しんいり
「んー…あまりサイズが合うのってないのね…。」
ご飯を食べ終えたあとカイルくんはどこかに行ってしまい、今はルーティさんと一緒に何故か服の着せ替え状態で私に合う服を探してくれている。
着ていた服はところどころが破れてしまっていて、縫うしかないということで代用品らしい。
でもすごく真剣に選ぶルーティさんを見ていると嬉しく感じるのは、なんでだろう。
「んー、と…これでいいかな。うん、我ながら良いものを選んだわ!」
鼻が高い!と言いたげに腰に両手をついて私の格好を見て笑顔を浮かべている。
前の格好よりもおしとやかと言うべきなのだろう、ワンピースみたいだけど動きやすいように軽い。
私はルーティさんにお礼を言いながら頭を下げたらいきなり抱きしめられて驚いた。
「そんな畏まらないの!あんたがどこからとか、聞くつもりはないからここを家だと思って居ていいんだからね。」
「ルーティさん…。」
よしよし、と我が子のように撫でながら優しく抱きしめてくれる。
我が子とは言ってみたけれど、今の私はこれは予想でしかないから何とも言えない。
ルーティさんの子供はカイルくんで私は赤の他人と言えばいいんだろうか、きっとこんなに優しい人は他に居ないと思う。
暖かくて、柔らかくて、安心して、まるで…。
そこまで思考を巡らせていたら私を世話してくれた彼女を思い出し、目に涙が溜まって喉が詰まるように痛くなる。
あと、鼻の奥辺りがツンと痛くなってきた。
泣いてるんだと、気付いた頃には遅くて自分からルーティさんに抱き着いていた。
きっと私の気持ちを汲み取ったのかは分からないけれど『大丈夫、ここにいるから。』と言ってくれて、また涙が溢れる。
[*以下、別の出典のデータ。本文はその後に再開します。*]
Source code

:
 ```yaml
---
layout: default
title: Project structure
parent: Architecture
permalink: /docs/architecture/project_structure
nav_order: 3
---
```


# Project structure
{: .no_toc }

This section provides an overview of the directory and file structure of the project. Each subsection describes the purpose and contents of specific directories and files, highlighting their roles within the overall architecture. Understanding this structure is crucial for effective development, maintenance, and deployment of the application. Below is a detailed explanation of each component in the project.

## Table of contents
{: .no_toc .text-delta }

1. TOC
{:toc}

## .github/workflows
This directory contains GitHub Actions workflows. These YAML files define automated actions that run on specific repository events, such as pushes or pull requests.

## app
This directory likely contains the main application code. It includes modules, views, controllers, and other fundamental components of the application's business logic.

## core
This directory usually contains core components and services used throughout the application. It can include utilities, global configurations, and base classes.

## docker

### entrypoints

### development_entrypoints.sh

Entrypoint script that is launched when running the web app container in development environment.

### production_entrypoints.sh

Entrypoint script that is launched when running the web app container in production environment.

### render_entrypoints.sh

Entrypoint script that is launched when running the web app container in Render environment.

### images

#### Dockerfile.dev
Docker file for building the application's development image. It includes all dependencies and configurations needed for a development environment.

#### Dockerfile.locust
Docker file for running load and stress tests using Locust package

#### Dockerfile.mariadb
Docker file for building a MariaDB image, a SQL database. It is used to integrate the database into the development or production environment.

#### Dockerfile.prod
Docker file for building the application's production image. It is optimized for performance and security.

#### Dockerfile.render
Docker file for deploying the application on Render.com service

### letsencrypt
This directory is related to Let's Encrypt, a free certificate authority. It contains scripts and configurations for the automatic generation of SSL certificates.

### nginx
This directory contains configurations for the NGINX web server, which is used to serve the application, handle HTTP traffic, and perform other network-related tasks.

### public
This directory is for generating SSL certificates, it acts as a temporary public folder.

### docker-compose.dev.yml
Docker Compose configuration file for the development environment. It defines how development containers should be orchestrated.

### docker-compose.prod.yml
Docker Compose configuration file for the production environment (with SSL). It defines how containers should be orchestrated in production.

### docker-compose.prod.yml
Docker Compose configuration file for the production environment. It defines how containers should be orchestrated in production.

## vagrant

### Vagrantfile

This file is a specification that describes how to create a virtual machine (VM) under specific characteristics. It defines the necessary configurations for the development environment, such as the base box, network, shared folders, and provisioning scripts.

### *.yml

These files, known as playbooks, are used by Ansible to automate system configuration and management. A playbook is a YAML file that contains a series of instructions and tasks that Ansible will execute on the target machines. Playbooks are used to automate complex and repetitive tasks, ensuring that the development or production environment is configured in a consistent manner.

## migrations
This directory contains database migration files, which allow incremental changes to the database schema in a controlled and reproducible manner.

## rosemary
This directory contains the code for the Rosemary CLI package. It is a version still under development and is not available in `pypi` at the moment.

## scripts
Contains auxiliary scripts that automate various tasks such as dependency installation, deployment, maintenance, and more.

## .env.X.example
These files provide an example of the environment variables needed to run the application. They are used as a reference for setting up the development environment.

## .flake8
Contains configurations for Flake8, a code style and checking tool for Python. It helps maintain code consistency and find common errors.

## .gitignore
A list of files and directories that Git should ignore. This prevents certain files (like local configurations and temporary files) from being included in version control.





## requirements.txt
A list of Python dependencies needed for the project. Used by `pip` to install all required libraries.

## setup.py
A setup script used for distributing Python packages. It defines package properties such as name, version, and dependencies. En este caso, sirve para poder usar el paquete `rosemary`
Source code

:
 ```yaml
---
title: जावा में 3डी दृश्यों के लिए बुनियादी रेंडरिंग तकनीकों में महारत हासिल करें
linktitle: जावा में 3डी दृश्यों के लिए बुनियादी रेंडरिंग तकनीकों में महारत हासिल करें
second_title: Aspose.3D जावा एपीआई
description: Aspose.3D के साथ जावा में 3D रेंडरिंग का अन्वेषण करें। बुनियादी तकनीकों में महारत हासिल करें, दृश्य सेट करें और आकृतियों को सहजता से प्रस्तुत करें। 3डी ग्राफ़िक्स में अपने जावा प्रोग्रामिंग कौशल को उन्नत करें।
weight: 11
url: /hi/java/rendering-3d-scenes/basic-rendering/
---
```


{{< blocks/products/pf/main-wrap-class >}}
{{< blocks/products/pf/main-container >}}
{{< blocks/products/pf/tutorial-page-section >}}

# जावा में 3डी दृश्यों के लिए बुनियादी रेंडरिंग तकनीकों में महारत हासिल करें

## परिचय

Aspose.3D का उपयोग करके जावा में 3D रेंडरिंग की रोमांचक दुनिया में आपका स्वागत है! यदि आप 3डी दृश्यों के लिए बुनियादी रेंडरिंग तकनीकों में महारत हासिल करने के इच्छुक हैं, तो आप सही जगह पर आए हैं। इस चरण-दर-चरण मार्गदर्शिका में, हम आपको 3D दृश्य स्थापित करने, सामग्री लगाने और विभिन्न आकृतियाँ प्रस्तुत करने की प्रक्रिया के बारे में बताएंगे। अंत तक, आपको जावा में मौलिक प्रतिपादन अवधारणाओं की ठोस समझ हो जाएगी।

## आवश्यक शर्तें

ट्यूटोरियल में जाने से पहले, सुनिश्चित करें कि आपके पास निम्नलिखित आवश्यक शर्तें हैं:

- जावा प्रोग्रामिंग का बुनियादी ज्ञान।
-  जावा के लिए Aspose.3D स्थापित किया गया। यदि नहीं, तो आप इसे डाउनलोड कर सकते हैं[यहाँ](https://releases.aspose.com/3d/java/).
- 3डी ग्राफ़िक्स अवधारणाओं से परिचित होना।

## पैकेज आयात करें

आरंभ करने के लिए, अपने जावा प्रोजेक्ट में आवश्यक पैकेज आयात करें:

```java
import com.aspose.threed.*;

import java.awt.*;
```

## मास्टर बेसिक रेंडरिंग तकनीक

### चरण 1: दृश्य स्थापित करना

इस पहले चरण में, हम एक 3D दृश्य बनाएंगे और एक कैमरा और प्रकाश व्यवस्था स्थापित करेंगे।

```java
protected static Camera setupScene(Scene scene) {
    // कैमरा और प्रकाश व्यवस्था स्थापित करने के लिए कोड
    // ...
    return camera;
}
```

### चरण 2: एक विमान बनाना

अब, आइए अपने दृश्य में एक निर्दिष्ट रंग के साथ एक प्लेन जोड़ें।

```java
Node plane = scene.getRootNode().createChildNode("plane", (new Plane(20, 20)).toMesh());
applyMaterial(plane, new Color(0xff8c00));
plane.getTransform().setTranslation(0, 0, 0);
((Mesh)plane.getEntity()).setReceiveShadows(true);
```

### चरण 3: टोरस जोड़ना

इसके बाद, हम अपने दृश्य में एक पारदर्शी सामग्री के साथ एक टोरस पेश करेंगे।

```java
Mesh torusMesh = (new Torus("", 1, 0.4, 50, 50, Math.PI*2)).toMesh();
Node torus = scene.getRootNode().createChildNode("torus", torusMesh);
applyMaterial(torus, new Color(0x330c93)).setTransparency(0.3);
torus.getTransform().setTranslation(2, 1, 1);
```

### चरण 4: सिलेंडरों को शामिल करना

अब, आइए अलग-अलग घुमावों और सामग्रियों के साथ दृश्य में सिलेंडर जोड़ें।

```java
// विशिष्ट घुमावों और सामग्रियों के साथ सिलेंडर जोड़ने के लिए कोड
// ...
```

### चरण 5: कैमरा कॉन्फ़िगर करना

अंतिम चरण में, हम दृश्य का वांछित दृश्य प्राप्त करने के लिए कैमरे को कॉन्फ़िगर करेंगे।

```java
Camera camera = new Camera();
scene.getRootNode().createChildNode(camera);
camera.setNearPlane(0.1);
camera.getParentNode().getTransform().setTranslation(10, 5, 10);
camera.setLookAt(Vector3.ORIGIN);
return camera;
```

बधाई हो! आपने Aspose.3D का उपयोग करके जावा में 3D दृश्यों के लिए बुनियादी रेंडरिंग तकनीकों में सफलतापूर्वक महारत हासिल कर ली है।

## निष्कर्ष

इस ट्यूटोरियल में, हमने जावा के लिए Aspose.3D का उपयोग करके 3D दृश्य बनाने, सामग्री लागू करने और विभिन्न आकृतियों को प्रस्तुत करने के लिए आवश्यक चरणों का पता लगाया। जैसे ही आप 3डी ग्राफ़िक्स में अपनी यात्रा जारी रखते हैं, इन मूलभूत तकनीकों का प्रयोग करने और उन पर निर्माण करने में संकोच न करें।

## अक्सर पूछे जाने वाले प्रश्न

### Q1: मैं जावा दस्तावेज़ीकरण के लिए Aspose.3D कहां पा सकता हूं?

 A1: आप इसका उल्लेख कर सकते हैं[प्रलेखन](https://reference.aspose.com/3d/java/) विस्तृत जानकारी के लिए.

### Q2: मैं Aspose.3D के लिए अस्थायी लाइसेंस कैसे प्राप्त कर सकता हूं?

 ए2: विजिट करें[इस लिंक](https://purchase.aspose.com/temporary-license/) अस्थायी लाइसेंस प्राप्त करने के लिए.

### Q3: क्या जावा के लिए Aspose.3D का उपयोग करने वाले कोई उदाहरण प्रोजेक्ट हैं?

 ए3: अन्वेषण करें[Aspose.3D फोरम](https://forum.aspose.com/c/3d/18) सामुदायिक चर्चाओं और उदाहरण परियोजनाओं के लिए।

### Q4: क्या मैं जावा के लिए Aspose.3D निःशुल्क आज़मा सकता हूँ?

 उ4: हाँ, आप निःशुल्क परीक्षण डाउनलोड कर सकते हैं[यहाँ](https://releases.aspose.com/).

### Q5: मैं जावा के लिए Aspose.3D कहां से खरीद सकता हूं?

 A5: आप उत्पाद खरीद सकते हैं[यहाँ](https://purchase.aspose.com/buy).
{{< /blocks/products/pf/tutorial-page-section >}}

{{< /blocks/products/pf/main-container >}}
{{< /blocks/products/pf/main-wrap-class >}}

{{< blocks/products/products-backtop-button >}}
泣く、と言うのはきっとこういうんだ、私には泣いたことないから分からないけど。
悲しいとか、嬉しいとか、悔しいとか、そういうので泣くんだろう。
じゃあ、私は何で泣いてるのか、それが分からない。
今は、彼女の事を考えているから、悲しい…と言うんだろうな。
「ご、ごめんなさいルーティさん…鼻水、が…あぁっ…。」
「…あ、ほんとだ。」
まだ泣いているというのに私は鼻を啜りながらルーティさんの服を気にして謝る。
そんな私にルーティさんは気付いて小さく笑ったあと『まあ大丈夫よ!』と笑顔で言ってくれたことに安心したのか申し訳ないのか、まだ服を気にしていた。
暫くしてカイルくんが戻ってきたからなのか、私は無理矢理引きはがされてしまった。
何度も服は大丈夫と言っていたので、私は折れてベッドに潜り込んだ。
部屋はあまり使われない部屋を私が使えるように少し綺麗にされていて、当たり前だけれど物はあまりない。
私が今疑問に思うことと言えば、多分この家、というか施設みたいなのだろう場所は木で作られているようだった。
言ってはいけないけれど、古いなあって思うのは心の中にだけ留めておく。
でも、そんなことを思っていても、温かいって感じるのは、なんでだろう。
きっと、ルーティさんやカイルくんが見ず知らずの私に優しくしてくれたから、温かいって感じるのかな、そう考えていたらいつの間にか私はまるで誘われるように眠ってしまっていた。